Murphy Gavin J, Bryan Alan J, Angelini Gianni D
Bristol Heart Institute, University of Bristol, Bristol, United Kingdom.
Ann Thorac Surg. 2004 Nov;78(5):1861-7. doi: 10.1016/j.athoracsur.2004.07.024.
Left internal mammary artery to left anterior descending coronary artery bypass grafting integrated with percutaneous coronary angioplasty (hybrid procedure) offers multivessel revascularization with minimal morbidity in high-risk patients. This is caused in part by the avoidance of cardiopulmonary bypass-related morbidity and manipulation of the aorta coupled with minimally invasive techniques. Hybrid revascularization is currently reserved for particularly high-risk patients or those with favorable anatomic variants however, largely because of the emergence of off-pump coronary artery bypass grafting, which permits more complete multivessel revascularization, with low morbidity in high-risk groups. The wider introduction of hybrid revascularization is limited chiefly by the high number of repeat interventions compared with off-pump coronary artery bypass grafting, which occurs because of the target vessel failure rate of percutaneous coronary intervention. Other demerits are the costs and logistic problems associated with performing two procedures with differing periprocedural management protocols. Recently, drug-eluting stents have reduced the need for repeat intervention after percutaneous coronary intervention, and this has raised the possibility that the results of hybrid revascularization may now equal or even better those of off-pump coronary artery bypass grafting. Although undoubtedly effective at reducing in-stent restenosis, drug-eluting stents will not address the issues of incomplete revascularization or the logistic problems associated with hybrid.

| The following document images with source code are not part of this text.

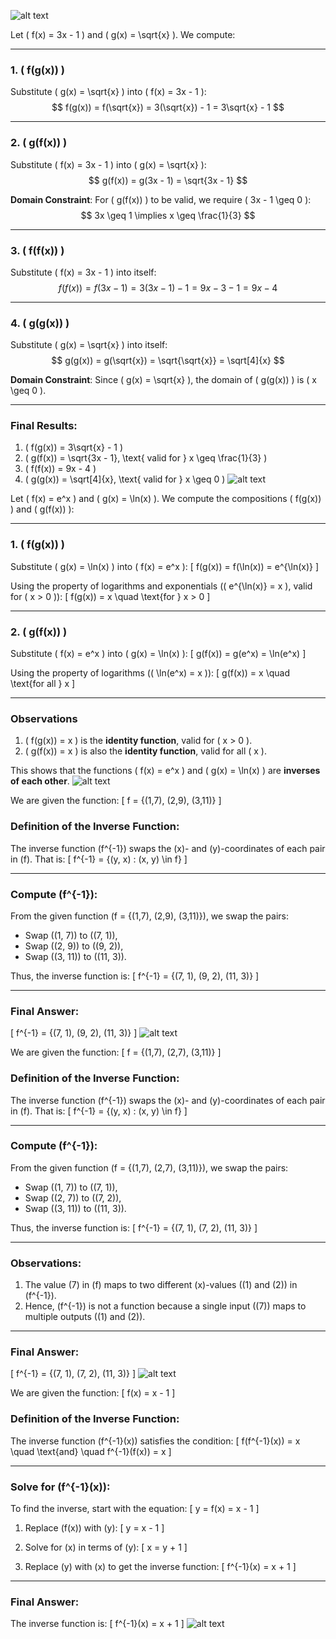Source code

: ![alt text](image-2.png)

Let \( f(x) = 3x - 1 \) and \( g(x) = \sqrt{x} \). We compute:

---

### 1. \( f(g(x)) \)
Substitute \( g(x) = \sqrt{x} \) into \( f(x) = 3x - 1 \):
$$
f(g(x)) = f(\sqrt{x}) = 3(\sqrt{x}) - 1 = 3\sqrt{x} - 1
$$

---

### 2. \( g(f(x)) \)
Substitute \( f(x) = 3x - 1 \) into \( g(x) = \sqrt{x} \):
$$
g(f(x)) = g(3x - 1) = \sqrt{3x - 1}
$$

**Domain Constraint**: For \( g(f(x)) \) to be valid, we require \( 3x - 1 \geq 0 \):
$$
3x \geq 1 \implies x \geq \frac{1}{3}
$$

---

### 3. \( f(f(x)) \)
Substitute \( f(x) = 3x - 1 \) into itself:
$$
f(f(x)) = f(3x - 1) = 3(3x - 1) - 1 = 9x - 3 - 1 = 9x - 4
$$

---

### 4. \( g(g(x)) \)
Substitute \( g(x) = \sqrt{x} \) into itself:
$$
g(g(x)) = g(\sqrt{x}) = \sqrt{\sqrt{x}} = \sqrt[4]{x}
$$

**Domain Constraint**: Since \( g(x) = \sqrt{x} \), the domain of \( g(g(x)) \) is \( x \geq 0 \).

---

### Final Results:
1. \( f(g(x)) = 3\sqrt{x} - 1 \)
2. \( g(f(x)) = \sqrt{3x - 1}, \text{ valid for } x \geq \frac{1}{3} \)
3. \( f(f(x)) = 9x - 4 \)
4. \( g(g(x)) = \sqrt[4]{x}, \text{ valid for } x \geq 0 \)
![alt text](image-3.png)

Let \( f(x) = e^x \) and \( g(x) = \ln(x) \). We compute the compositions \( f(g(x)) \) and \( g(f(x)) \):

---

### 1. \( f(g(x)) \)
Substitute \( g(x) = \ln(x) \) into \( f(x) = e^x \):
\[
f(g(x)) = f(\ln(x)) = e^{\ln(x)}
\]

Using the property of logarithms and exponentials (\( e^{\ln(x)} = x \), valid for \( x > 0 \)):
\[
f(g(x)) = x \quad \text{for } x > 0
\]

---

### 2. \( g(f(x)) \)
Substitute \( f(x) = e^x \) into \( g(x) = \ln(x) \):
\[
g(f(x)) = g(e^x) = \ln(e^x)
\]

Using the property of logarithms (\( \ln(e^x) = x \)):
\[
g(f(x)) = x \quad \text{for all } x
\]

---

### Observations
1. \( f(g(x)) = x \) is the **identity function**, valid for \( x > 0 \).
2. \( g(f(x)) = x \) is also the **identity function**, valid for all \( x \).

This shows that the functions \( f(x) = e^x \) and \( g(x) = \ln(x) \) are **inverses of each other**.
![alt text](image-4.png)

We are given the function:
\[
f = \{(1,7), (2,9), (3,11)\}
\]

### Definition of the Inverse Function:
The inverse function \(f^{-1}\) swaps the \(x\)- and \(y\)-coordinates of each pair in \(f\). That is:
\[
f^{-1} = \{(y, x) : (x, y) \in f\}
\]

---

### Compute \(f^{-1}\):
From the given function \(f = \{(1,7), (2,9), (3,11)\}\), we swap the pairs:
- Swap \((1, 7)\) to \((7, 1)\),
- Swap \((2, 9)\) to \((9, 2)\),
- Swap \((3, 11)\) to \((11, 3)\).

Thus, the inverse function is:
\[
f^{-1} = \{(7, 1), (9, 2), (11, 3)\}
\]

---

### Final Answer:
\[
f^{-1} = \{(7, 1), (9, 2), (11, 3)\}
\]
![alt text](image-5.png)

We are given the function:
\[
f = \{(1,7), (2,7), (3,11)\}
\]

### Definition of the Inverse Function:
The inverse function \(f^{-1}\) swaps the \(x\)- and \(y\)-coordinates of each pair in \(f\). That is:
\[
f^{-1} = \{(y, x) : (x, y) \in f\}
\]

---

### Compute \(f^{-1}\):
From the given function \(f = \{(1,7), (2,7), (3,11)\}\), we swap the pairs:
- Swap \((1, 7)\) to \((7, 1)\),
- Swap \((2, 7)\) to \((7, 2)\),
- Swap \((3, 11)\) to \((11, 3)\).

Thus, the inverse function is:
\[
f^{-1} = \{(7, 1), (7, 2), (11, 3)\}
\]

---

### Observations:
1. The value \(7\) in \(f\) maps to two different \(x\)-values (\(1\) and \(2\)) in \(f^{-1}\).
2. Hence, \(f^{-1}\) is not a function because a single input (\(7\)) maps to multiple outputs (\(1\) and \(2\)).

---

### Final Answer:
\[
f^{-1} = \{(7, 1), (7, 2), (11, 3)\}
\]
![alt text](image-6.png)

We are given the function:
\[
f(x) = x - 1
\]

### Definition of the Inverse Function:
The inverse function \(f^{-1}(x)\) satisfies the condition:
\[
f(f^{-1}(x)) = x \quad \text{and} \quad f^{-1}(f(x)) = x
\]

---

### Solve for \(f^{-1}(x)\):
To find the inverse, start with the equation:
\[
y = f(x) = x - 1
\]

1. Replace \(f(x)\) with \(y\):
   \[
   y = x - 1
   \]

2. Solve for \(x\) in terms of \(y\):
   \[
   x = y + 1
   \]

3. Replace \(y\) with \(x\) to get the inverse function:
   \[
   f^{-1}(x) = x + 1
   \]

---

### Final Answer:
The inverse function is:
\[
f^{-1}(x) = x + 1
\]
![alt text](image-7.png)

Uncertainty regarding the long-term effectiveness of drug-eluting stents in many patients, as well as their high cost when compared with those of off-pump coronary artery bypass grafting surgery, also militates against the wider introduction of hybrid revascularization.
左乳内动脉至左前降支冠状动脉搭桥术与经皮冠状动脉血管成形术相结合(杂交手术),可为高危患者提供多支血管血运重建,且发病率最低。部分原因是避免了体外循环相关的发病率和主动脉操作,并结合了微创技术。然而,目前杂交血运重建主要用于特别高危的患者或具有有利解剖变异的患者,这主要是因为非体外循环冠状动脉搭桥术的出现,它能实现更完整的多支血管血运重建,在高危组中发病率较低。与非体外循环冠状动脉搭桥术相比,杂交血运重建的广泛应用主要受到重复干预次数较多的限制,这是由于经皮冠状动脉介入治疗的靶血管失败率所致。其他缺点包括与执行两种具有不同围手术期管理方案的手术相关的成本和后勤问题。最近,药物洗脱支架减少了经皮冠状动脉介入治疗后重复干预的需求,这增加了杂交血运重建结果现在可能等于甚至优于非体外循环冠状动脉搭桥术的可能性。尽管药物洗脱支架无疑在减少支架内再狭窄方面有效,但它无法解决不完全血运重建问题或与杂交相关的后勤问题。许多患者对药物洗脱支架长期有效性的不确定性,以及与非体外循环冠状动脉搭桥术相比其高昂的成本,也不利于杂交血运重建的更广泛应用。